If the House’s plan to cut the mortgage interest deduction to the first $500,000 of a loan becomes law, it will remove a benefit for new homeowners in many high-cost markets.
The share of recent purchase loans from $500,000 to $1 million is as high as 48% in San Francisco, 38% in Los Angeles, and 22% in the Washington, DC, area, Hale said.
“For some of those homebuyers, the lack of those deductions might mean it makes sense to buy a home or it doesn’t make sense to buy a home,” Hale said.
Home prices could fall because of lower demand. But more-expensive markets would be hit hardest. DC, Hawaii, California, New York, and Connecticut have the most people with mortgages over $500,000, according to The Washington Post.
People dont really need to own their own homes. They are still going to live somewhere.
A reduction in home pricing in California would be a good thing, as far as I am concerned. Too many working people are priced out of the market here.
Of course, real estate professionals would have a different opinion. The higher the sales price, the higher the commission.
It will be interesting to see what transitional issues may arise, but in the long run, the effect of the home mortgage interest deduction is primarily to drive up the cost of housing. Eliminate it and housing costs will be lower at the front end than they otherwise would have been. That's good for homebuyers. It's bad for realtors and mortgage lenders whose income is based on percentages and who have a vested interest in inflated housing costs.
For new homebuyers, you will pay less up front and receive less when you sell. It nets out. The transitional issue is how much the change erodes the existing equity of current homeowners. My guess is that if the change is modest, it will be disguised by generally rising home prices, at least in the big urban markets, so that nominal equity does not decline. People will shrug that off; out of sight, out of mind. If there is a noticeable decline in nominal prices in resales, however, there will be squawking. That, again, is just a transitional issue. In the long run, we are better off without the artificial inflation of housing costs.
If the Houses plan to cut the mortgage interest deduction to the first $500,000 of a loan becomes law, it will remove a benefit for new homeowners in many high-cost markets.
Outstanding. That is a feature and not a bug of the bill. Housing prices are grossly over inflated in some places. Way past time that bubble was popped.
Fact check..... if you owe 1,000,000 on a house you don’t own it. The bank does
Your total mortgage payment(P I T I) should be no more than 28 percent of your gross monthly income.

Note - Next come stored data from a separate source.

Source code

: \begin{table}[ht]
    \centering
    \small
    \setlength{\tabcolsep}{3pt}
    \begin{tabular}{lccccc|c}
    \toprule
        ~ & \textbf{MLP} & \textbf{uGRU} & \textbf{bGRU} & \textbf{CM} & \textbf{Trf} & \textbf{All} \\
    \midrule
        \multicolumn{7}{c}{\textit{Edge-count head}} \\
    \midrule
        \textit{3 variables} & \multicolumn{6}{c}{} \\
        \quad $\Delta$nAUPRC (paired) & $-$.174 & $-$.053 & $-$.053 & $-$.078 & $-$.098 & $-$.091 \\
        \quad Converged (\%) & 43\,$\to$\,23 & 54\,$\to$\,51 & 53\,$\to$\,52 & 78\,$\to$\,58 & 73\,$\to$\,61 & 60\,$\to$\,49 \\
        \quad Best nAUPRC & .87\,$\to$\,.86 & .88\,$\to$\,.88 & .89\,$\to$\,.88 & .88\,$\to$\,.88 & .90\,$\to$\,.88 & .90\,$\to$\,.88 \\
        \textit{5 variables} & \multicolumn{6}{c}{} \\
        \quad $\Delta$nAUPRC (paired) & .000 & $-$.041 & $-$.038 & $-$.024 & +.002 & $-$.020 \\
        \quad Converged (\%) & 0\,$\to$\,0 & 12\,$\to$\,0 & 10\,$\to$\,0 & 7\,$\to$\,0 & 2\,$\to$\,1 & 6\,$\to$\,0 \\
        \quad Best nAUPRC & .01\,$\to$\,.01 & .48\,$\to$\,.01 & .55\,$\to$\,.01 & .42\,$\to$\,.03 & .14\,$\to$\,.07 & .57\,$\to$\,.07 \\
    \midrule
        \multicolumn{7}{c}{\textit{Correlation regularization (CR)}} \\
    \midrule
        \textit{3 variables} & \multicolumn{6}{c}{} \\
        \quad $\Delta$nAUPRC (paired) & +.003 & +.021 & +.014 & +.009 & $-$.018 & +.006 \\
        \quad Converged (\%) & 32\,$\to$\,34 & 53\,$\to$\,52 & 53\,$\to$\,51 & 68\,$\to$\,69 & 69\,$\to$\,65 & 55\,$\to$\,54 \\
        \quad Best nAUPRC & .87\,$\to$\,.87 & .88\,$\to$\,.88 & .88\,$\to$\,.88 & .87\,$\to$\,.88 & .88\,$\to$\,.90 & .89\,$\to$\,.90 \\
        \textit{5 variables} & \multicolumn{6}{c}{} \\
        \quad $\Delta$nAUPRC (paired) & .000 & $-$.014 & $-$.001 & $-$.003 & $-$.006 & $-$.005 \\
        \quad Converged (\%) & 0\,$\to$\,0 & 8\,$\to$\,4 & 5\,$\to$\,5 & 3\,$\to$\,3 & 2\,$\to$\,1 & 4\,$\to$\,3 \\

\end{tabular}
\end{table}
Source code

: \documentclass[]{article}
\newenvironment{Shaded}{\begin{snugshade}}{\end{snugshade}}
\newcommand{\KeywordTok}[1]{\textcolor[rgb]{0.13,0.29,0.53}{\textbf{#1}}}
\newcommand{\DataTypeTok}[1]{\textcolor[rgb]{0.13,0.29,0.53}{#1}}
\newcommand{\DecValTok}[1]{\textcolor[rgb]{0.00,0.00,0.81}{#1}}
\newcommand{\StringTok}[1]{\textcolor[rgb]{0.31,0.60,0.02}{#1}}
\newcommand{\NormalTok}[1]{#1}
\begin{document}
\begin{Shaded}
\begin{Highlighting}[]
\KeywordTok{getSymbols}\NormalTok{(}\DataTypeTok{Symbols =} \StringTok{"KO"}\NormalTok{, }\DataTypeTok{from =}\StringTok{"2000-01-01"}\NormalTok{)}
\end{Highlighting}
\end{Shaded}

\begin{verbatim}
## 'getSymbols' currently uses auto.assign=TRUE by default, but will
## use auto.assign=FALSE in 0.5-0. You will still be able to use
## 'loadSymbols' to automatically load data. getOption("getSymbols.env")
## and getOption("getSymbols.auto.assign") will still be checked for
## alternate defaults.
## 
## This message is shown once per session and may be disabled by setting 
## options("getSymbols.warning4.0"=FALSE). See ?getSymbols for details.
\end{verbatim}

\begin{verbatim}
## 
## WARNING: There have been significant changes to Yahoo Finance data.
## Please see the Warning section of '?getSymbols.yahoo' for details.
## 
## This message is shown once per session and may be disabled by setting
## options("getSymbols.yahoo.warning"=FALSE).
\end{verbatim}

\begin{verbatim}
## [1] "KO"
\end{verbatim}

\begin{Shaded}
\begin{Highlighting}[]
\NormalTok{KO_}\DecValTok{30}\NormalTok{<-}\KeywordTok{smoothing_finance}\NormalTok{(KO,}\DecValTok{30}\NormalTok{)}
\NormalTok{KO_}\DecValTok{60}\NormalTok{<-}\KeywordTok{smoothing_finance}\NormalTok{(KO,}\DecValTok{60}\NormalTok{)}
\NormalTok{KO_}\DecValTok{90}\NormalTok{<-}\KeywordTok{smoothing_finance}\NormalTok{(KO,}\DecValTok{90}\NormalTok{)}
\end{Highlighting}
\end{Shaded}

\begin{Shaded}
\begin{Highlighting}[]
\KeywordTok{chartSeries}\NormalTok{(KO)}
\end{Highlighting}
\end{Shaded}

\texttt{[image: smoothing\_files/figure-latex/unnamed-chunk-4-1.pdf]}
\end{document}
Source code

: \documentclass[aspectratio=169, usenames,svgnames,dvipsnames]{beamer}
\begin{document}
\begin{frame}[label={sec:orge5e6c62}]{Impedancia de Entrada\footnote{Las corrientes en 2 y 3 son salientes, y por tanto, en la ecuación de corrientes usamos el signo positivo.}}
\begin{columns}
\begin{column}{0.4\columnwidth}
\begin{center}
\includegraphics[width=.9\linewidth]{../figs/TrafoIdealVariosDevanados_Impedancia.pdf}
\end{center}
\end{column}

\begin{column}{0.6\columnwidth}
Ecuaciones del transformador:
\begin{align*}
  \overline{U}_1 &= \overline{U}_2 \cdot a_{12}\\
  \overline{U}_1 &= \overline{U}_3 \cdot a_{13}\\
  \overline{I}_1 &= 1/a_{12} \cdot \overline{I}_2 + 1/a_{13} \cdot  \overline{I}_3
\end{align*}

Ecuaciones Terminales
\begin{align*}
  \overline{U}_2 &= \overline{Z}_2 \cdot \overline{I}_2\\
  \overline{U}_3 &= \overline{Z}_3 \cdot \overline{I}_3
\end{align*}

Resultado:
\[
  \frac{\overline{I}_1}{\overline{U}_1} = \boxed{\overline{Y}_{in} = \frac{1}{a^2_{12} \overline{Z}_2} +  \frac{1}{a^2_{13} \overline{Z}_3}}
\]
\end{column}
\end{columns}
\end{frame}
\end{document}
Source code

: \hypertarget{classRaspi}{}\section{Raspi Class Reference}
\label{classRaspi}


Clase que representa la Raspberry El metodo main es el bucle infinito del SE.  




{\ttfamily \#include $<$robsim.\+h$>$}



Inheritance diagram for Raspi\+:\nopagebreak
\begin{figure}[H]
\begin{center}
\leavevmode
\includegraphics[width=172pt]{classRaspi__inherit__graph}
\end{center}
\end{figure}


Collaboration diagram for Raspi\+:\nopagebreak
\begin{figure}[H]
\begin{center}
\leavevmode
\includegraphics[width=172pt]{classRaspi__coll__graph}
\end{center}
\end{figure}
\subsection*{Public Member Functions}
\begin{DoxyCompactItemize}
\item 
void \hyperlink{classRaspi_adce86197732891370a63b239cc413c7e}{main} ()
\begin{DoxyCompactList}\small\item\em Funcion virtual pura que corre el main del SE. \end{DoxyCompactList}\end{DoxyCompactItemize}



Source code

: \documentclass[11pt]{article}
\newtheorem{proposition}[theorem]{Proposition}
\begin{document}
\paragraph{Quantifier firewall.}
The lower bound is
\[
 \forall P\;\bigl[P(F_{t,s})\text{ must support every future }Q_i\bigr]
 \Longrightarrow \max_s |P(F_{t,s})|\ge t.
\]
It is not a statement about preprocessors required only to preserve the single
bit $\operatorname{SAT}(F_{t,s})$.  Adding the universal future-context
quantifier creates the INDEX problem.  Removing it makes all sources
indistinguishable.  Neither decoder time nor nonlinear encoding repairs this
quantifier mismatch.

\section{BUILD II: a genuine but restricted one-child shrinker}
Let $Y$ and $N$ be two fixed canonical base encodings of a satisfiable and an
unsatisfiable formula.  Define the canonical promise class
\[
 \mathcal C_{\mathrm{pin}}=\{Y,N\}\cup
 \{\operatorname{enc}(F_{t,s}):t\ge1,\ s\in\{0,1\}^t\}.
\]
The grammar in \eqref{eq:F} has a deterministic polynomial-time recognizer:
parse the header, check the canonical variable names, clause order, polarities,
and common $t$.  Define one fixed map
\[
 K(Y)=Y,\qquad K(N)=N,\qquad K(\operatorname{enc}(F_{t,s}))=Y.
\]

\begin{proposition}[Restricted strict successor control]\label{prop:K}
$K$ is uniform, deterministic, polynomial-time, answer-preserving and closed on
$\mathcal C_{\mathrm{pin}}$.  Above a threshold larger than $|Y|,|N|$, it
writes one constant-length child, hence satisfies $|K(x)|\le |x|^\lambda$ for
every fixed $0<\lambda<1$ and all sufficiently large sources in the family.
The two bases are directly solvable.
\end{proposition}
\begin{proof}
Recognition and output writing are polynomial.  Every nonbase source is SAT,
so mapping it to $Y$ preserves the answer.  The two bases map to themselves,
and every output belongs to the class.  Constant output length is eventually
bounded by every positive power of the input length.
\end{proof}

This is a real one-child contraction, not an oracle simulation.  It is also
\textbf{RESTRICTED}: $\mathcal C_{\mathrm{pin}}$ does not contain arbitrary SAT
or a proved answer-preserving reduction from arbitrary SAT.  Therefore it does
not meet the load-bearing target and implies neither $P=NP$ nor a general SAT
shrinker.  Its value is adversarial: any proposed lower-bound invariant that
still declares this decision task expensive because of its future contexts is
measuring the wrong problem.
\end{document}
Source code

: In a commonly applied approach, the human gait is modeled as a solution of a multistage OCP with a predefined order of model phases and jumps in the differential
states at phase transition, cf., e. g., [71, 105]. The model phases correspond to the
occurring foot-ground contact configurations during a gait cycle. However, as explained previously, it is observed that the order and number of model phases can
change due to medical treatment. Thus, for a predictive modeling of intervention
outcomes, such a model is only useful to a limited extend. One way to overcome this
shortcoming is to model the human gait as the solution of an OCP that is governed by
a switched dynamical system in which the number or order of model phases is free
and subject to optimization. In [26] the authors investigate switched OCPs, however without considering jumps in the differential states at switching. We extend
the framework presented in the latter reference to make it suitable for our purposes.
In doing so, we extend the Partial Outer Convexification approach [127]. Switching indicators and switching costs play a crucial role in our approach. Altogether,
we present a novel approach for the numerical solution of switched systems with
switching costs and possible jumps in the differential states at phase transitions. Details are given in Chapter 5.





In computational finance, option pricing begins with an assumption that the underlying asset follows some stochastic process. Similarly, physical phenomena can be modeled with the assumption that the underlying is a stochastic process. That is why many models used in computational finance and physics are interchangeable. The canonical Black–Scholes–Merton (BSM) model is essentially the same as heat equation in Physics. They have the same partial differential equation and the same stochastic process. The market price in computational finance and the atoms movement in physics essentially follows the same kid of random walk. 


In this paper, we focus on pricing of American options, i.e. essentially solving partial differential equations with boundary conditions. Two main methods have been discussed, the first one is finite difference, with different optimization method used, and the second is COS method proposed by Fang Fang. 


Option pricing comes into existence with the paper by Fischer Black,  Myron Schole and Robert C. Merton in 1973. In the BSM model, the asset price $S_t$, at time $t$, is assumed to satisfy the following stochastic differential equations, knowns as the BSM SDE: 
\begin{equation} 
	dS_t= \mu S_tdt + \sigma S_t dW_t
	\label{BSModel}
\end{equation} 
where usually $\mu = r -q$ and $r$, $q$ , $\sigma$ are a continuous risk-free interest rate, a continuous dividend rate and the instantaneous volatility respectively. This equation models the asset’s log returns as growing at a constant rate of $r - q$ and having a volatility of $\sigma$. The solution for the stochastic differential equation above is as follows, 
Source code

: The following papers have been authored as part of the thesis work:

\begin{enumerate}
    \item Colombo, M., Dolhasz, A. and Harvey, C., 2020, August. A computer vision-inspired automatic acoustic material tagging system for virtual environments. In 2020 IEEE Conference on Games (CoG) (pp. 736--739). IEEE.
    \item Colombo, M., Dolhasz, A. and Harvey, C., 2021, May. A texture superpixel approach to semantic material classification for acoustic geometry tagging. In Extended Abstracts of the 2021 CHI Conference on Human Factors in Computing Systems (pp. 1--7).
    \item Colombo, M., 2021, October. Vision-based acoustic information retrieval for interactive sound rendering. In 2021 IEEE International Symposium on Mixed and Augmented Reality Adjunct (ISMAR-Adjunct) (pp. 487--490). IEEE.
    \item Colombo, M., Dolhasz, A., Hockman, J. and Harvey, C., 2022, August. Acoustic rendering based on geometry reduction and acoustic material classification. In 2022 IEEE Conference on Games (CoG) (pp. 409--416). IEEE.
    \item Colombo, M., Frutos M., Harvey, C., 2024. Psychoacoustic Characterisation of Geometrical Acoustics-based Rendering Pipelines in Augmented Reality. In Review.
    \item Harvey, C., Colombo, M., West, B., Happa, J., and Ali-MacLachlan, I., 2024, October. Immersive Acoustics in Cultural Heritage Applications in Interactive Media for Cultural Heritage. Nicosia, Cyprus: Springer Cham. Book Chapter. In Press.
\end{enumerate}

Most would need an income OVER 100K for a 500k house.
Yep, and it will put downward pressure on home prices in that area as a result, which means folks who did a 6 week realtor course won’t be making tens of thousands of dollars commissions for work that is only worth a few grand...
Let's face it ... this deduction is intended solely to serve as a subsidy for the banking, home-building and real estate brokerage industries.
Everybody says those houses cost too much. Now they are griping that the prices could go down.
Make up your minds.
Remember when the feds took away the write-off of credit card interest?
That was the end of the world too.
new mortgages, but people who have their homes paid off wont be hurt. If you are in the last third of the mortgage(assuming 30 yrs) probably wont be hurt much.
Will the loss of a deduction really stop a lot of someones from buying a home ? I don’t see it.
IOW, these progressives are worried silly that homes might become more affordable for the hoi polloi they claim to be protecting.
The deduction for mortgage interest, like all deductions, is a form of subsidy, where higher taxes for all is absorbed more by those without such deductions than those with them.
As a subsidy and with the implied into of “promoting home ownership” it should have caps, as those needing the subsidy can roughly be equated with those who can’t as well afford a home than those who can. Home price is as good of a marker of that as anything else.
I would not use a fixed dollar amount. I would use the national median sale price of houses. Using it would grant the deduction but at no greater amount than would be provided on a median priced home. A simple calculation would determine what percentage was the purchase price of your home, in the year you bought it, to the national median home price in that year. If your home was at or less than the median, the interest would be fully deductible. If it wasn’t, the IRS would provide tables representing many interest rates and number of years in mortgages of various lengths, identifying how much interest in X year of a mortgage would have been made on a median priced home, and that would be the limit of the interest deduction. At least that would not discriminate based on what interest rate the consumer was able to get a mortgage at.
That is not my ideal, but a workable practical adjustment, in the absence of my ideal - a system with universal flat income taxes with zero deductions, exemptions, exclusions or credits - just a flat tax everyone pays.
P.S. The % of taxpayers that are now renters is nearing 40%; so fewer and fewer are benefiting from the mortgage interest deduction, not even all those paying mortgages take the interest deduction. Also, as the mortgage gets older the amount of interest being paid declines compared to principle, and if income is low enough, with a low mortgage on an “affordable home”, the standard deduction can be greater than the mortgage interest.